None of this is easy.  It requires management buy-in for the additional DASD 
and processes to hash or mask the data, the effort required to determine how to 
do the hash or mask for each application and then to implement those processes, 
and then the additional CPU and DASD usage required by those processes forever 
afterwards.

And then there are report files produced for clients.  Do they have PAN data 
too?  How do your customer service personnel help the client if they can't see 
the real data the client sees?

Peter

-----Original Message-----
From: IBM Mainframe Discussion List [mailto:[email protected]] On Behalf 
Of Frank Swarbrick
Sent: Friday, May 15, 2015 1:36 PM
To: [email protected]
Subject: PCI DSS compliance for z/OS



There has been a lot of discussion back and forth at my company as to what it 
means to meet the PCI DSS (Payment Card Industry Data Security Standard) 
requirement for data at rest, which I believe refers to the following from the 
PCI DSS v3.0:

3.4 Render PAN unreadable anywhere it is stored (including on portable digital 
media, backup media, and in logs) by using any of the following approaches: 
-  One-way hashes based on strong cryptography, (hash must be of the entire 
PAN) 
-  Truncation (hashing cannot be used to replace the truncated segment of PAN) 
-  Index tokens and pads (pads must be securely stored) 
-  Strong cryptography with associated key-management processes and procedures. 

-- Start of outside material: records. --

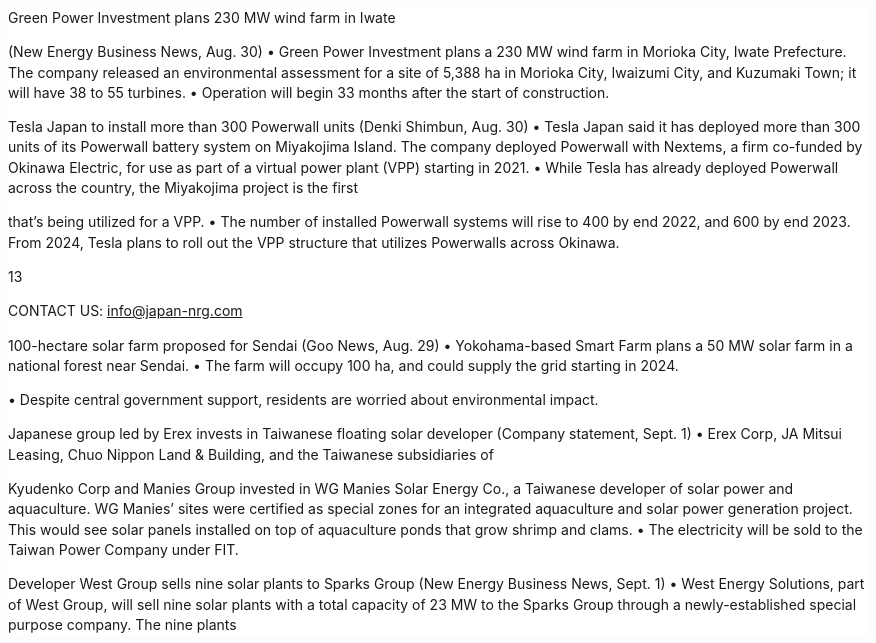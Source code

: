 

Green Power Investment plans 230 MW wind farm in Iwate

(New Energy Business News, Aug. 30)
•  Green Power Investment plans a 230 MW wind farm in Morioka City, Iwate Prefecture. The
company released an environmental assessment for a site of 5,388 ha in Morioka City, Iwaizumi
City, and Kuzumaki Town; it will have 38 to 55 turbines.
•  Operation will begin 33 months after the start of construction.




Tesla Japan to install more than 300 Powerwall units
(Denki Shimbun, Aug. 30)
•  Tesla Japan said it has deployed more than 300 units of its Powerwall battery system on
Miyakojima Island. The company deployed Powerwall with Nextems, a firm co-funded by Okinawa
Electric, for use as part of a virtual power plant (VPP) starting in 2021.
•  While Tesla has already deployed Powerwall across the country, the Miyakojima project is the first

that’s being utilized for a VPP.
•  The number of installed Powerwall systems will rise to 400 by end 2022, and 600 by end 2023.
From 2024, Tesla plans to roll out the VPP structure that utilizes Powerwalls across Okinawa.






13


CONTACT  US: info@japan-nrg.com

100-hectare solar farm proposed for Sendai
(Goo News, Aug. 29)
•  Yokohama-based Smart Farm plans a 50 MW solar farm in a national forest near Sendai.
•  The farm will occupy 100 ha, and could supply the grid starting in 2024.

•  Despite central government support, residents are worried about environmental impact.



Japanese group led by Erex invests in Taiwanese floating solar developer
(Company statement, Sept. 1)
•  Erex Corp, JA Mitsui Leasing, Chuo Nippon Land & Building, and the Taiwanese subsidiaries of

Kyudenko Corp and Manies Group invested in WG Manies Solar Energy Co., a Taiwanese
developer of solar power and aquaculture.
WG Manies’ sites were certified as special zones for an integrated aquaculture and solar power
generation project. This would see solar panels installed on top of aquaculture ponds that grow
shrimp and clams.
•  The electricity will be sold to the Taiwan Power Company under FIT.



Developer West Group sells nine solar plants to Sparks Group
(New Energy Business News, Sept. 1)
•  West Energy Solutions, part of West Group, will sell nine solar plants with a total capacity of 23
MW to the Sparks Group through a newly-established special purpose company. The nine plants
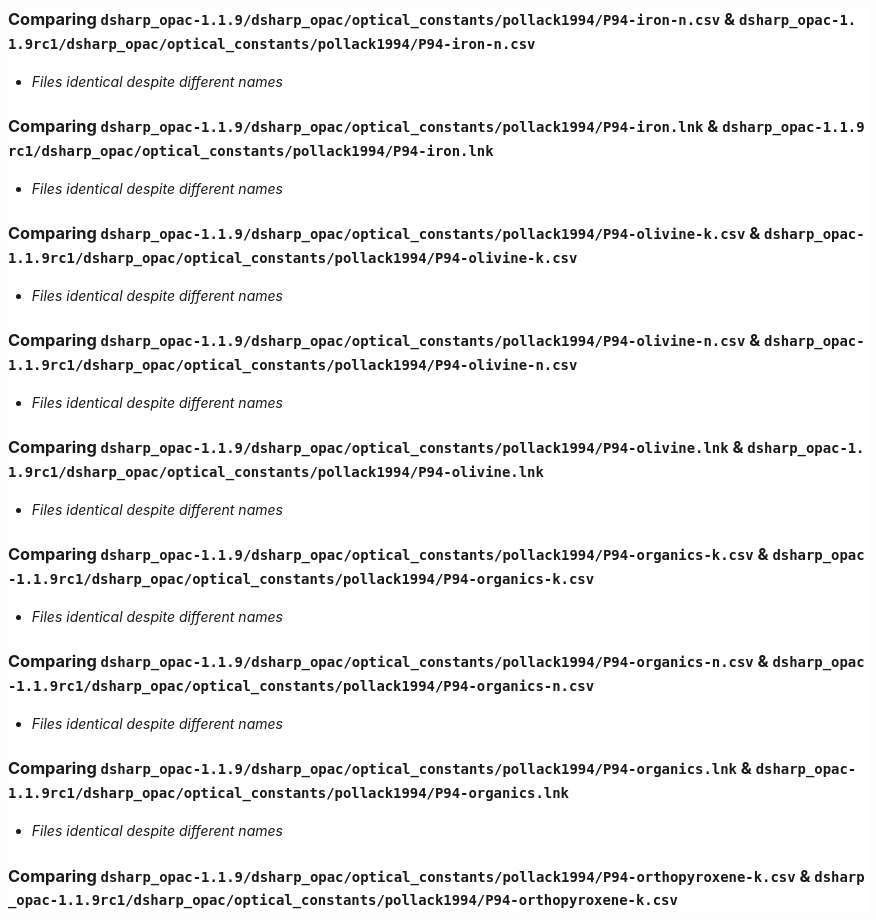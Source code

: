 ### Comparing `dsharp_opac-1.1.9/dsharp_opac/optical_constants/pollack1994/P94-iron-n.csv` & `dsharp_opac-1.1.9rc1/dsharp_opac/optical_constants/pollack1994/P94-iron-n.csv`

 * *Files identical despite different names*

### Comparing `dsharp_opac-1.1.9/dsharp_opac/optical_constants/pollack1994/P94-iron.lnk` & `dsharp_opac-1.1.9rc1/dsharp_opac/optical_constants/pollack1994/P94-iron.lnk`

 * *Files identical despite different names*

### Comparing `dsharp_opac-1.1.9/dsharp_opac/optical_constants/pollack1994/P94-olivine-k.csv` & `dsharp_opac-1.1.9rc1/dsharp_opac/optical_constants/pollack1994/P94-olivine-k.csv`

 * *Files identical despite different names*

### Comparing `dsharp_opac-1.1.9/dsharp_opac/optical_constants/pollack1994/P94-olivine-n.csv` & `dsharp_opac-1.1.9rc1/dsharp_opac/optical_constants/pollack1994/P94-olivine-n.csv`

 * *Files identical despite different names*

### Comparing `dsharp_opac-1.1.9/dsharp_opac/optical_constants/pollack1994/P94-olivine.lnk` & `dsharp_opac-1.1.9rc1/dsharp_opac/optical_constants/pollack1994/P94-olivine.lnk`

 * *Files identical despite different names*

### Comparing `dsharp_opac-1.1.9/dsharp_opac/optical_constants/pollack1994/P94-organics-k.csv` & `dsharp_opac-1.1.9rc1/dsharp_opac/optical_constants/pollack1994/P94-organics-k.csv`

 * *Files identical despite different names*

### Comparing `dsharp_opac-1.1.9/dsharp_opac/optical_constants/pollack1994/P94-organics-n.csv` & `dsharp_opac-1.1.9rc1/dsharp_opac/optical_constants/pollack1994/P94-organics-n.csv`

 * *Files identical despite different names*

### Comparing `dsharp_opac-1.1.9/dsharp_opac/optical_constants/pollack1994/P94-organics.lnk` & `dsharp_opac-1.1.9rc1/dsharp_opac/optical_constants/pollack1994/P94-organics.lnk`

 * *Files identical despite different names*

### Comparing `dsharp_opac-1.1.9/dsharp_opac/optical_constants/pollack1994/P94-orthopyroxene-k.csv` & `dsharp_opac-1.1.9rc1/dsharp_opac/optical_constants/pollack1994/P94-orthopyroxene-k.csv`
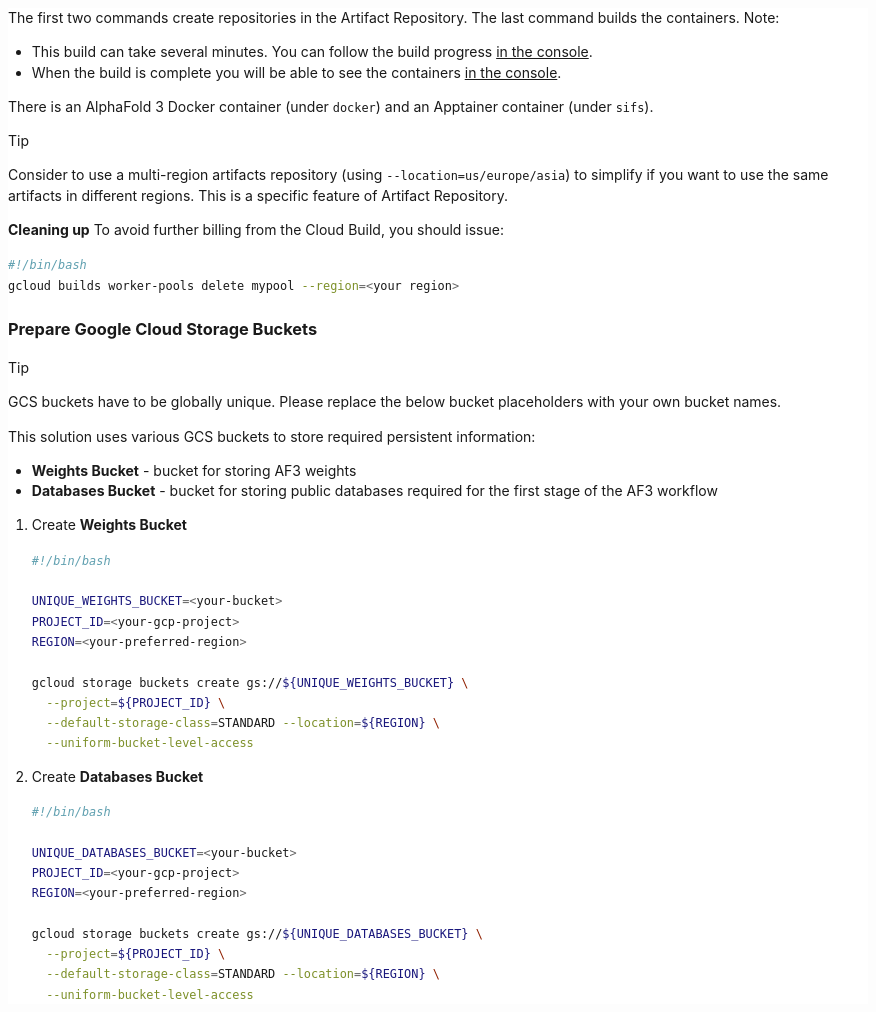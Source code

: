 The first two commands create repositories in the Artifact Repository. The last command builds the containers.
Note:
- This build can take several minutes. You can follow the build progress
[in the console](https://console.cloud.google.com/cloud-build/builds).
- When the build is complete you will be able to see the containers
[in the console](https://console.cloud.google.com/artifacts).

There is an AlphaFold 3 Docker container (under `docker`) and an Apptainer container (under `sifs`).

> [!TIP]
> Consider to use a multi-region artifacts repository (using `--location=us/europe/asia`) to simplify if you want to use the same
> artifacts in different regions. This is a specific feature of Artifact Repository.

**Cleaning up**
To avoid further billing from the Cloud Build, you should issue:

```bash
#!/bin/bash
gcloud builds worker-pools delete mypool --region=<your region>
``` 

### Prepare Google Cloud Storage Buckets
> [!TIP]
> GCS buckets have to be globally unique. Please replace the below bucket placeholders with your
> own bucket names.

This solution uses various GCS buckets to store required persistent information:
- **Weights Bucket** - bucket for storing AF3 weights
- **Databases Bucket** - bucket for storing public databases required for the first stage of the AF3 workflow

1. Create **Weights Bucket**

   ```bash
   #!/bin/bash
   
   UNIQUE_WEIGHTS_BUCKET=<your-bucket>
   PROJECT_ID=<your-gcp-project>
   REGION=<your-preferred-region>
   
   gcloud storage buckets create gs://${UNIQUE_WEIGHTS_BUCKET} \
     --project=${PROJECT_ID} \
     --default-storage-class=STANDARD --location=${REGION} \
     --uniform-bucket-level-access
   ```

1. Create **Databases Bucket**

   ```bash
   #!/bin/bash

   UNIQUE_DATABASES_BUCKET=<your-bucket>
   PROJECT_ID=<your-gcp-project>
   REGION=<your-preferred-region>
   
   gcloud storage buckets create gs://${UNIQUE_DATABASES_BUCKET} \
     --project=${PROJECT_ID} \
     --default-storage-class=STANDARD --location=${REGION} \
     --uniform-bucket-level-access
   ```
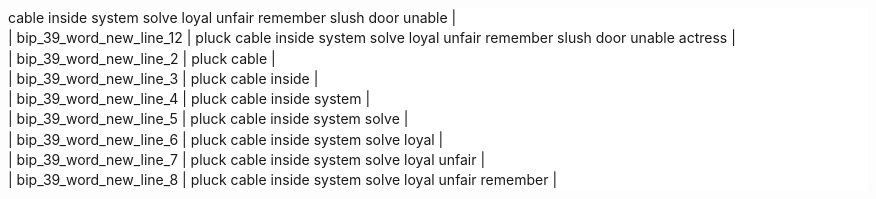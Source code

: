 cable
inside
system
solve
loyal
unfair
remember
slush
door
unable |  
| bip_39_word_new_line_12 | pluck
cable
inside
system
solve
loyal
unfair
remember
slush
door
unable
actress |  
| bip_39_word_new_line_2 | pluck
cable |  
| bip_39_word_new_line_3 | pluck
cable
inside |  
| bip_39_word_new_line_4 | pluck
cable
inside
system |  
| bip_39_word_new_line_5 | pluck
cable
inside
system
solve |  
| bip_39_word_new_line_6 | pluck
cable
inside
system
solve
loyal |  
| bip_39_word_new_line_7 | pluck
cable
inside
system
solve
loyal
unfair |  
| bip_39_word_new_line_8 | pluck
cable
inside
system
solve
loyal
unfair
remember |  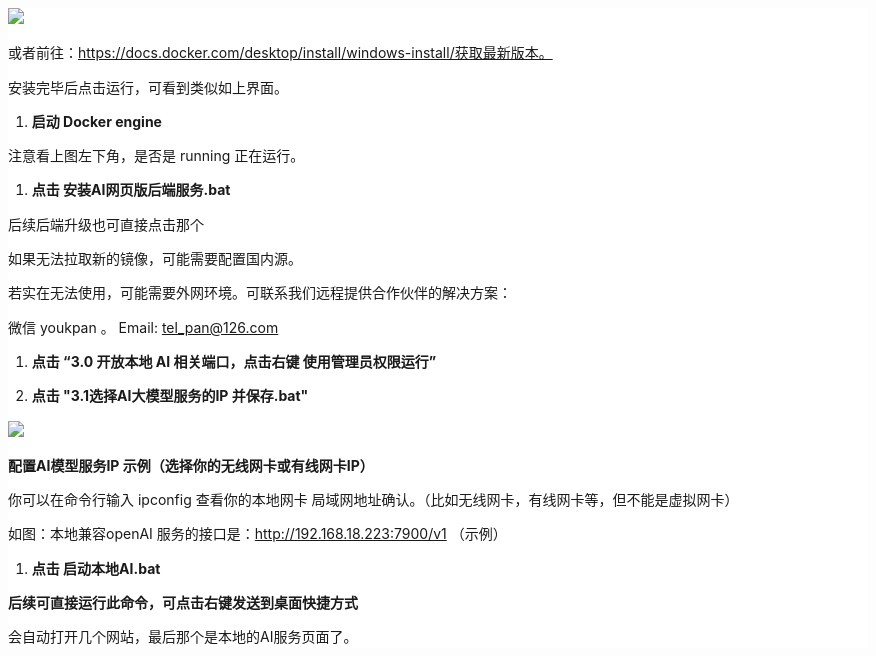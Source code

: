 

![](https://gitee.com/hayoou/ZY_local_AI_server/raw/master/files/images/1%20(3).png)



或者前往：<https://docs.docker.com/desktop/install/windows-install/获取最新版本。>



安装完毕后点击运行，可看到类似如上界面。



1. **启动 Docker engine**



注意看上图左下角，是否是 running 正在运行。



1. **点击 安装AI网页版后端服务.bat**



后续后端升级也可直接点击那个



如果无法拉取新的镜像，可能需要配置国内源。



若实在无法使用，可能需要外网环境。可联系我们远程提供合作伙伴的解决方案：



微信 youkpan 。 Email: <tel_pan@126.com>



1. **点击 “3.0 开放本地 AI 相关端口，点击右键 使用管理员权限运行”**

2. **点击 "3.1选择AI大模型服务的IP 并保存.bat"**



![](https://gitee.com/hayoou/ZY_local_AI_server/raw/master/files/images/1%20(4).png)



**配置AI模型服务IP 示例（选择你的无线网卡或有线网卡IP）**



你可以在命令行输入 ipconfig 查看你的本地网卡 局域网地址确认。（比如无线网卡，有线网卡等，但不能是虚拟网卡）



如图：本地兼容openAI 服务的接口是：<http://192.168.18.223:7900/v1> （示例）



1. **点击 启动本地AI.bat**



**后续可直接运行此命令，可点击右键发送到桌面快捷方式**



会自动打开几个网站，最后那个是本地的AI服务页面了。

The argument is whether or not hardware disc encryption of mainframe DASD meets 
this requirement.

On non-mainframe platforms it is my understanding that "encrypted file systems" 
are what is used for PANs in "non-database" repositories.  Basically, flat 
files.  For databases I believe there are things done at the database level 
that encrypt the data prior to it being stored within the databases file 
system.  (Or maybe they do both?)

Anyway, other than maybe z/OS Unix files, I don't think that z/OS really has 
anything similar to non-mainframe files systems.  So does encryption just at 
the disc/DASD level comply with the requirement?  IBM would love to sell us 
their IBM InfoSphere Guardium Data Security product, but that only supports DB2 
and IMS databases.  This does not address VSAM files or simply sequential 
datasets (flat files).  Our card system stores all of its data in VSAM (for 
"master files") and uses flat files for "work files" during batch reporting.  
So if encrypted disc doesn't comply, what are our options?  I argue that 
encrypted disc does comply, but I seem to be losing that battle.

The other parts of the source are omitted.